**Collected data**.
■ ■ ■ ■ ■
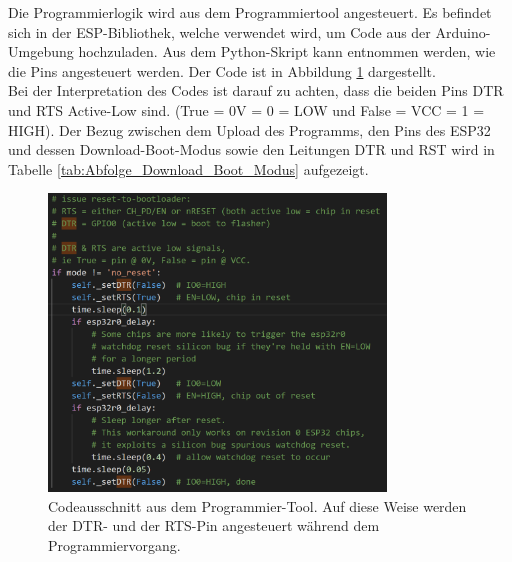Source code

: Die Programmierlogik wird aus dem Programmiertool angesteuert. Es befindet sich in der ESP-Bibliothek, welche verwendet wird, um Code aus der Arduino-Umgebung hochzuladen. Aus dem Python-Skript kann entnommen werden, wie die Pins angesteuert werden. Der Code ist in Abbildung \ref{fig:ESP32_Boot_Code} dargestellt.\\
Bei der Interpretation des Codes ist darauf zu achten, dass die beiden Pins DTR und RTS Active-Low sind. (True = 0V = 0 = LOW und False = VCC = 1 = HIGH). Der Bezug zwischen dem Upload des Programms, den Pins des ESP32 und dessen Download-Boot-Modus sowie den Leitungen DTR und RST wird in Tabelle \ref{tab:Abfolge_Download_Boot_Modus} aufgezeigt.

\begin{figure}[H]
	\centering
	\includegraphics[width=0.8\textwidth]{graphics/ESP32_Boot_Code}
	\caption{Codeausschnitt aus dem Programmier-Tool. Auf diese Weise werden der DTR- und der RTS-Pin angesteuert während dem Programmiervorgang.}
	\label{fig:ESP32_Boot_Code}
\end{figure}

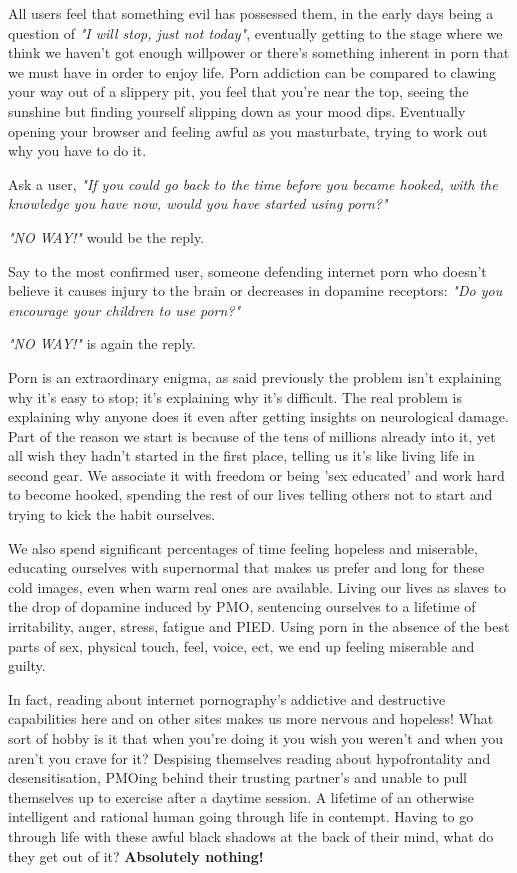 \documentclass[easypeasy.tex]{subfiles}
\begin{document}
All users feel that something evil has possessed them, in the early days being a question of \textit{"I will stop, just not today"}, eventually getting to the stage where we think we haven't got enough willpower or there's something inherent in porn that we must have in order to enjoy life. Porn addiction can be compared to clawing your way out of a slippery pit, you feel that you're near the top, seeing the sunshine but finding yourself slipping down as your mood dips. Eventually opening your browser and feeling awful as you masturbate, trying to work out why you have to do it.

Ask a user, \textit{"If you could go back to the time before you became hooked, with the knowledge you have now, would you have started using porn?"}

\textit{"NO WAY!"} would be the reply.

Say to the most confirmed user, someone defending internet porn who doesn't believe it causes injury to the brain or decreases in dopamine receptors: \textit{"Do you encourage your children to use porn?"}

\textit{"NO WAY!"} is again the reply.

Porn is an extraordinary enigma, as said previously the problem isn't explaining why it's easy to stop; it's explaining why it's difficult. The real problem is explaining why anyone does it even after getting insights on neurological damage. Part of the reason we start is because of the tens of millions already into it, yet all wish they hadn't started in the first place, telling us it's like living life in second gear. We associate it with freedom or being 'sex educated' and work hard to become hooked, spending the rest of our lives telling others not to start and trying to kick the habit ourselves.

We also spend significant percentages of time feeling hopeless and miserable, educating ourselves with supernormal that makes us prefer and long for these cold images, even when warm real ones are available. Living our lives as slaves to the drop of dopamine induced by PMO, sentencing ourselves to a lifetime of irritability, anger, stress, fatigue and PIED. Using porn in the absence of the best parts of sex, physical touch, feel, voice, ect, we end up feeling miserable and guilty.

In fact, reading about internet pornography's addictive and destructive capabilities here and on other sites makes us more nervous and hopeless! What sort of hobby is it that when you're doing it you wish you weren't and when you aren't you crave for it? Despising themselves reading about hypofrontality and desensitisation, PMOing behind their trusting partner's and unable to pull themselves up to exercise after a daytime session. A lifetime of an otherwise intelligent and rational human going through life in contempt. Having to go through life with these awful black shadows at the back of their mind, what do they get out of it? \textbf{Absolutely nothing!}
\end{document}
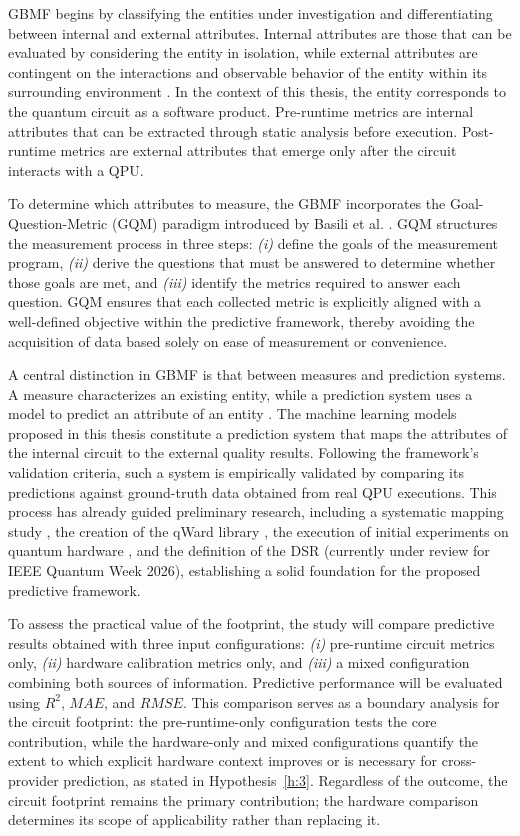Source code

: \documentclass{article}
\begin{document}
GBMF begins by classifying the entities under investigation and differentiating between internal and external attributes. Internal attributes are those that can be evaluated by considering the entity in isolation, while external attributes are contingent on the interactions and observable behavior of the entity within its surrounding environment \cite{alma991005387727907681_2015}. In the context of this thesis, the entity corresponds to the quantum circuit as a software product. Pre-runtime metrics are internal attributes that can be extracted through static analysis before execution. Post-runtime metrics are external attributes that emerge only after the circuit interacts with a QPU.

To determine which attributes to measure, the GBMF incorporates the Goal-Question-Metric (GQM) paradigm introduced by Basili et al. \cite{basiliGQM_1994}. GQM structures the measurement process in three steps: \emph{(i)} define the goals of the measurement program, \emph{(ii)} derive the questions that must be answered to determine whether those goals are met, and \emph{(iii)} identify the metrics required to answer each question. GQM ensures that each collected metric is explicitly aligned with a well-defined objective within the predictive framework, thereby avoiding the acquisition of data based solely on ease of measurement or convenience.

A central distinction in GBMF is that between measures and prediction systems. A measure characterizes an existing entity, while a prediction system uses a model to predict an attribute of an entity \cite{alma991005387727907681_2015}. The machine learning models proposed in this thesis constitute a prediction system that maps the attributes of the internal circuit to the external quality results. Following the framework's validation criteria, such a system is empirically validated by comparing its predictions against ground-truth data obtained from real QPU executions. This process has already guided preliminary research, including a systematic mapping study \cite{marquezQualityConcernsWhena_2025}, the creation of the qWard library \cite{QiskitqwardFrameworkAnalyzing}, the execution of initial experiments on quantum hardware \cite{ieeevTp2025}, and the definition of the DSR (currently under review for IEEE Quantum Week 2026), establishing a solid foundation for the proposed predictive framework.

To assess the practical value of the footprint, the study will compare predictive results obtained with three input configurations: \emph{(i)} pre-runtime circuit metrics only, \emph{(ii)} hardware calibration metrics only, and \emph{(iii)} a mixed configuration combining both sources of information. Predictive performance will be evaluated using $R^2$, $MAE$, and $RMSE$. This comparison serves as a boundary analysis for the circuit footprint: the pre-runtime-only configuration tests the core contribution, while the hardware-only and mixed configurations quantify the extent to which explicit hardware context improves or is necessary for cross-provider prediction, as stated in Hypothesis~\ref{h:3}. Regardless of the outcome, the circuit footprint remains the primary contribution; the hardware comparison determines its scope of applicability rather than replacing it.
\end{document}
■ ■ ■ ■ ■
**REQUIRED ACTION**.
Which of the lines above carry the string "your"? Pick them out and copy them.

**ANSWER FOR THIS EXERCISE**.
All users feel that something evil has possessed them, in the early days being a question of \textit{"I will stop, just not today"}, eventually getting to the stage where we think we haven't got enough willpower or there's something inherent in porn that we must have in order to enjoy life. Porn addiction can be compared to clawing your way out of a slippery pit, you feel that you're near the top, seeing the sunshine but finding yourself slipping down as your mood dips. Eventually opening your browser and feeling awful as you masturbate, trying to work out why you have to do it.
Say to the most confirmed user, someone defending internet porn who doesn't believe it causes injury to the brain or decreases in dopamine receptors: \textit{"Do you encourage your children to use porn?"}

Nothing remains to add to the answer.